Inside the Transportation Management Centre (TMC) in Coquitlam, on the edge of the roaring Trans-Canada Highway, are the people working around the clock to help make that happen. And while the stakes are high, the energy is almost peaceful.

DriveBC may seem like an automated system, but it has TMC agents like Aidan Mouellic, who are responsible for pulling the trigger on tweets and changing the messaging on over 150 electronic traffic signs province-wide.

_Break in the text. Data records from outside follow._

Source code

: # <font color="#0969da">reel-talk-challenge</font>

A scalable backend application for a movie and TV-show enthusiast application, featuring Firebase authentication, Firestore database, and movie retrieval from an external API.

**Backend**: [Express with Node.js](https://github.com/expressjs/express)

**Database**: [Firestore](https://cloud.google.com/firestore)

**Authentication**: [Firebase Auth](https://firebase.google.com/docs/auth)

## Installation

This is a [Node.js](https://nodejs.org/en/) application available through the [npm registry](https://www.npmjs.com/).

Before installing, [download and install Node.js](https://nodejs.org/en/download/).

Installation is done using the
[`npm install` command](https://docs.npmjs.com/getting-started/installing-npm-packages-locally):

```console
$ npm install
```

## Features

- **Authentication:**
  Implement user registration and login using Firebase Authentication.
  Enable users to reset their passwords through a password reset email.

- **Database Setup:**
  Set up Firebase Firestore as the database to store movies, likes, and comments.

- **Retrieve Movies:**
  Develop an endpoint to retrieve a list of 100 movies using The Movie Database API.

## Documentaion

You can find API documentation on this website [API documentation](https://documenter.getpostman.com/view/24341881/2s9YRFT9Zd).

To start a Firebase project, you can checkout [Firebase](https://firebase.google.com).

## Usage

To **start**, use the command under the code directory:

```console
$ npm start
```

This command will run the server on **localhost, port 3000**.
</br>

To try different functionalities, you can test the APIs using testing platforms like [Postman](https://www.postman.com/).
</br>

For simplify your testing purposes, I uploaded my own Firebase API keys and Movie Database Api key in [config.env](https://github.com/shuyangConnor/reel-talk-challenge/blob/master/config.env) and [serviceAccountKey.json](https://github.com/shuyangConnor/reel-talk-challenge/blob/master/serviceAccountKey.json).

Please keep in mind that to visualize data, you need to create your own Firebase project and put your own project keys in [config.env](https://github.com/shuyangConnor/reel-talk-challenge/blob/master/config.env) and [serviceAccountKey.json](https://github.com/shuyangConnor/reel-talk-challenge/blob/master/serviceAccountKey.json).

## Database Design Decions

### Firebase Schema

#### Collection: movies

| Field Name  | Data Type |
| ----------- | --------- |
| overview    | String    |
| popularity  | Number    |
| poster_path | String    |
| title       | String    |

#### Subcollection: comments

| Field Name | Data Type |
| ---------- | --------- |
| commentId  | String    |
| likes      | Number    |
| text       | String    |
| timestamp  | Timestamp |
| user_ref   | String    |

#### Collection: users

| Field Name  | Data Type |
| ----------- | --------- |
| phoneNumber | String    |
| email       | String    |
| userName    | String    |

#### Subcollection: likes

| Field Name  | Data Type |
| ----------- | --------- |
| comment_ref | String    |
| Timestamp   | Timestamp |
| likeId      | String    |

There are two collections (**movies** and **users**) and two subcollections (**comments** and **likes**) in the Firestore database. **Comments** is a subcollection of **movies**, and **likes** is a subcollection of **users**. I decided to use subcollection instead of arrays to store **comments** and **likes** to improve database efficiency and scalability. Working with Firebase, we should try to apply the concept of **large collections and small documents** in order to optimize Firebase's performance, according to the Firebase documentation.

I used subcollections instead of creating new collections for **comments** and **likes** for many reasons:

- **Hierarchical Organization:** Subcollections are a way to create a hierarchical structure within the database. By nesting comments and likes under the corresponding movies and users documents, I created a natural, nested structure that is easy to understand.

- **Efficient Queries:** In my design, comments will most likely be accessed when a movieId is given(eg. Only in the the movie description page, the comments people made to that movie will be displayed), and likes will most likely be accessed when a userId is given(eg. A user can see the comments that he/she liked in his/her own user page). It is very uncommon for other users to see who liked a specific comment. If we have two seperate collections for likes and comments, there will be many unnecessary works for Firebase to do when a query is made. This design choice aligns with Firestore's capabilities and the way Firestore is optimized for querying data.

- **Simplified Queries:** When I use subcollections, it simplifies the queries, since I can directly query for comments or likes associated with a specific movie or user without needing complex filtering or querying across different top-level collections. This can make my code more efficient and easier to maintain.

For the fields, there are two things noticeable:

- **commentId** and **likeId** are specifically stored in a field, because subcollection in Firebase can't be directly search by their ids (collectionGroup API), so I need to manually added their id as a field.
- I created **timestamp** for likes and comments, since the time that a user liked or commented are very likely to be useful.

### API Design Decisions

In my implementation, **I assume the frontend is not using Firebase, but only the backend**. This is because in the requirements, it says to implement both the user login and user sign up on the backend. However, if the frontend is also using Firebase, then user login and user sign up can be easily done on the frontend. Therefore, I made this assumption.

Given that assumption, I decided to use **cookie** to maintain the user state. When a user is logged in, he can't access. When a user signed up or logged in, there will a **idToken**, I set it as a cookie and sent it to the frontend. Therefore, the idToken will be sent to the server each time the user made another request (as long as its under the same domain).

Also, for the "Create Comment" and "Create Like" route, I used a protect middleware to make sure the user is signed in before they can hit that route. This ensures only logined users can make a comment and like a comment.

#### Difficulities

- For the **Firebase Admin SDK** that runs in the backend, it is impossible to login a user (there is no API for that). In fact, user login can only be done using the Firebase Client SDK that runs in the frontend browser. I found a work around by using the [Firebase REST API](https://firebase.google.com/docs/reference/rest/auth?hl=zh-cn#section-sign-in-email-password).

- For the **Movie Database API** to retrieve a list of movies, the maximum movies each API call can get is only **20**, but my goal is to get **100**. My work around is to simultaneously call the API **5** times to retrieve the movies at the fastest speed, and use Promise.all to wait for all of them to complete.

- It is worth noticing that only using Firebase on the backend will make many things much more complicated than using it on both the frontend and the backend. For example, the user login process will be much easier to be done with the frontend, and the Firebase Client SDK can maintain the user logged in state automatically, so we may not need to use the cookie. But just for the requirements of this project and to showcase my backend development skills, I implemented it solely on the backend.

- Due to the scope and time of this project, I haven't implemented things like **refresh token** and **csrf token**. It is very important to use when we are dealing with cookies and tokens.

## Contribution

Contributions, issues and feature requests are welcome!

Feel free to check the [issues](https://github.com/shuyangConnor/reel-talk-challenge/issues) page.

"Everything to do with DriveBC or Twitter — it's people behind it … just trying to get everyone home safely," said Mouellic.

Ben Nelms/CBC
Ben Nelms/CBC

Three agents are on shift, working in almost total silence in a dimly-lit, Batcave-like control room alongside Ministry of Transportation contractors who are operating the lanes on the Lions Gate Bridge and the Cassiar and Massey tunnels.

An entire wall is covered in live feed from multiple traffic cameras beaming onto a massive screen. In total, there are about 380 highway cameras strategically positioned around B.C.

Not only are agents watching this feed, they are also constantly communicating with road maintenance contractors, Ministry of Transportation staff and first responders to make sure the information they are putting out is current and accurate.

"Because B.C. is so vast, if you tell someone that a highway is closed and you're wrong, you can detour someone for hours," said Porya Khorsandi, supervisor.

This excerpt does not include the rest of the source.